Book Review: The Thread of Identity


The Thread of Identity. Explored through the 600 year story of the Ram family. Ronald Ram. Amberley Publishing. 2010. ISBN 978 1 84868 264 1.  448 pages (including appendices and index). £18.99

If family history is merely a collection of names then Ronald Ram disproves this by delving into the lives and background of his Essex ancestors from the Middle Ages to the turn of the twentieth century.  His were the ‘middling’ sort: farmers in Great Waltham, lawyers in Romford, merchants and clergymen.  It is not a book about one family but of society as a whole.  The book covers family, local and social history as well as psychology, religion and politics.  The appeal of ‘The Thread of Identity’ is that it works on several levels, and rather than being a single thread there are several threads which are woven into a story where the reader can select or otherwise aspects which appeal, and still be captured by the overarching story. 

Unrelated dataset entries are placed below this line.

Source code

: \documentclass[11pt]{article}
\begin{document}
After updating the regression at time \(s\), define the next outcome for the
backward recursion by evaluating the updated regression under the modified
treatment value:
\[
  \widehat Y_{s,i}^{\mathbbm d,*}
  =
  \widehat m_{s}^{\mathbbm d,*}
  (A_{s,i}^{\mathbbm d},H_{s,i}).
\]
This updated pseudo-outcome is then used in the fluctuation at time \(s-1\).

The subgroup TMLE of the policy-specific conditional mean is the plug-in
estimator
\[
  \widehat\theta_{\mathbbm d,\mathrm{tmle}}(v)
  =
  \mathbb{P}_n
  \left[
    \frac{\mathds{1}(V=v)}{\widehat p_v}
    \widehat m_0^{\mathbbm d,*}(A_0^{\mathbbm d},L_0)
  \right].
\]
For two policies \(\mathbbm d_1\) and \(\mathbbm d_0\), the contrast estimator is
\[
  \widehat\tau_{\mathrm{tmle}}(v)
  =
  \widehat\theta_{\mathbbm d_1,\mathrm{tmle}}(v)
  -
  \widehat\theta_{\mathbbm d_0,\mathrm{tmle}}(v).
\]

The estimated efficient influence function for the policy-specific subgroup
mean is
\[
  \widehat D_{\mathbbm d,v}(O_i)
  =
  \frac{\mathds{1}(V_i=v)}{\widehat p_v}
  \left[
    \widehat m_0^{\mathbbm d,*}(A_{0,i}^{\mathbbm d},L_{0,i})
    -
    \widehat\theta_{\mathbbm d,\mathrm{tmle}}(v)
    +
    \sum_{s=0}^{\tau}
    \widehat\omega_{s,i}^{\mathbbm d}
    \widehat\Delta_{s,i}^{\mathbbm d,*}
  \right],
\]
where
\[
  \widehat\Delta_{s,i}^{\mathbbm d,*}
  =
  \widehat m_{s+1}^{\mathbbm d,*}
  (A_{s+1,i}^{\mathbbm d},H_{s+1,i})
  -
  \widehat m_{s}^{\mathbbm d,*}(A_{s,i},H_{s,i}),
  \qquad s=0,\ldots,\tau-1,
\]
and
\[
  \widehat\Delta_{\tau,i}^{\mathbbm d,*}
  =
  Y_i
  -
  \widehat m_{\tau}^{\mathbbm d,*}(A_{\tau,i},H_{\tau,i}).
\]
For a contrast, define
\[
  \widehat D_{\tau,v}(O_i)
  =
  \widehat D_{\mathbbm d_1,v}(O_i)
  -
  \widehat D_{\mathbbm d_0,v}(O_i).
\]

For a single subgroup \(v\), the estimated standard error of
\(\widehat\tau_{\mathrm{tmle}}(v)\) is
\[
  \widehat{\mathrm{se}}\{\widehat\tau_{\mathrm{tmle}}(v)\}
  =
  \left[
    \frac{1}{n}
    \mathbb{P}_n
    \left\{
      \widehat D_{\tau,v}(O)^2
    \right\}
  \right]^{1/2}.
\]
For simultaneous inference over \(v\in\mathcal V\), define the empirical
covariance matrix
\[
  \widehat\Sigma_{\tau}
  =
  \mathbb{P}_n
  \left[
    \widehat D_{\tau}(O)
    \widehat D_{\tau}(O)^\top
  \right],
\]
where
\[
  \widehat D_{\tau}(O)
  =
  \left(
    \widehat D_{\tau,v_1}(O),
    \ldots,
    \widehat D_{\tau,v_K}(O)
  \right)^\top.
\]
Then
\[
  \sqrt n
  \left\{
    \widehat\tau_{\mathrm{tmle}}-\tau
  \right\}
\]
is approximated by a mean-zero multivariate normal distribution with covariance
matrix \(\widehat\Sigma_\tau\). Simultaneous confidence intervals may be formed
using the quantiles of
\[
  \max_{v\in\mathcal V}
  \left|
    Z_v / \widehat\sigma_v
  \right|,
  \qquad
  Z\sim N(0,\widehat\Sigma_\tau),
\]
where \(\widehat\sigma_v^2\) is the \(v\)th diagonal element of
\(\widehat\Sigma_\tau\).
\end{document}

Long life and few children, Mr Ram discovers, are key to the amassing and maintenance of family wealth.  He charts the misfortune of one branch through early death of family members.  There’s a wonderful passage where a man suffering from the plague in Romford calls out his last will and testament to a member of the Ram family standing in the street below his bedroom window.  Sometimes the detail of the ancestral lines can be confusing but, if left to one side, there remains much to admire. 

The work is well researched and evidenced, written from a personal perspective to encourage the reader to follow his or her own journey of discovery.  It is a book which I read from start to finish without distraction to another on the pending pile.  Unfortunately place names at times appear misspelled and, likewise, proof reading could have been much improved.  This is its single disappointment in that the finished work is less polished that it could have been.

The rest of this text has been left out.